WHAT TO DO — Which of the lines below hold "username"? Please return each one.

━━━━━━━━━━

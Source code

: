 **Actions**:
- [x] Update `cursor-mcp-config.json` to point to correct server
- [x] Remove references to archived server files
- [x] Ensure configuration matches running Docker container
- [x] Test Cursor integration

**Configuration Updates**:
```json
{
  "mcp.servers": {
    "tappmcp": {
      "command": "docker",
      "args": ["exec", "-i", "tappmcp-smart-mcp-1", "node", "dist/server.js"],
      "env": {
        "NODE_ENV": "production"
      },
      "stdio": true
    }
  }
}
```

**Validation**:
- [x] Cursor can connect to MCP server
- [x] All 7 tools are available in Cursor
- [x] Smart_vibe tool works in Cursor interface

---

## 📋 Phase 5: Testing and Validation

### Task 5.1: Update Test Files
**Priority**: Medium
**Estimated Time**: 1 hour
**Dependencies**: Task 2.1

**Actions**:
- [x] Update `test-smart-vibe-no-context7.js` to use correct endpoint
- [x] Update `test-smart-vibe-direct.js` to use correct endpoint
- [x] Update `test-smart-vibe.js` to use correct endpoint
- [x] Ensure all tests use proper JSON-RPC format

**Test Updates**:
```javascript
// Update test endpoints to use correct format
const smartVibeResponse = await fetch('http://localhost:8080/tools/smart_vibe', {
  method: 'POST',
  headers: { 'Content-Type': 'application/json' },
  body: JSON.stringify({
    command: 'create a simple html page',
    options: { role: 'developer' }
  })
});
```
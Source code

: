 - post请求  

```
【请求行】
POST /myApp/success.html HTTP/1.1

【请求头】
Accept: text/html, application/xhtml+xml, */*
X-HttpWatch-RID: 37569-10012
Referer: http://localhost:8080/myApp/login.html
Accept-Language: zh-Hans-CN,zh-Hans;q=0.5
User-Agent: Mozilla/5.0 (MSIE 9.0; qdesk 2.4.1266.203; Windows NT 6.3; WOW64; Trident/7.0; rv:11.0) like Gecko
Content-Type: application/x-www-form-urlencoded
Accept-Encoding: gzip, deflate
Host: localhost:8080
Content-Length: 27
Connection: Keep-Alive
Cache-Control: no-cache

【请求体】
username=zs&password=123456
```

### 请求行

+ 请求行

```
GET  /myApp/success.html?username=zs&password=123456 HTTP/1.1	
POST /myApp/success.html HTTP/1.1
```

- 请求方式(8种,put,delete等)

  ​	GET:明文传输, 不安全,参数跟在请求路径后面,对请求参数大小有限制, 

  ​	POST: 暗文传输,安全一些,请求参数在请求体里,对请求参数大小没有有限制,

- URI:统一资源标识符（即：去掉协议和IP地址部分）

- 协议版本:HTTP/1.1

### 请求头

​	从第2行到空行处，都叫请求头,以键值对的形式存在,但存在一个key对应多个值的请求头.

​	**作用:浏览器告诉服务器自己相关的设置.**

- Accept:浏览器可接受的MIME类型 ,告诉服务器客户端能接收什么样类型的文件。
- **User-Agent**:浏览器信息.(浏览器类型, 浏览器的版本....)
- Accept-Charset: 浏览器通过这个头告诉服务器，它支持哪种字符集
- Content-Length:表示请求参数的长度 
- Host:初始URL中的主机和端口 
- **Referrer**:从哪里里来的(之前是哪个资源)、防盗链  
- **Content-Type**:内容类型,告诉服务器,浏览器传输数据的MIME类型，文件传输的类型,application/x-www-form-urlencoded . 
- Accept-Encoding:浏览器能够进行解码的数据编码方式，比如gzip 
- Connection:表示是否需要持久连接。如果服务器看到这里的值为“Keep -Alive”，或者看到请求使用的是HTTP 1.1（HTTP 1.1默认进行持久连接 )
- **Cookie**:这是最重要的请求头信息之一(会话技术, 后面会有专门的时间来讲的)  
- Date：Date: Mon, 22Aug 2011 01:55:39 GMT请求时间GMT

━━━━━━━━━━

SOLUTION FOR THIS EXERCISE —
username=zs&password=123456
GET  /myApp/success.html?username=zs&password=123456 HTTP/1.1	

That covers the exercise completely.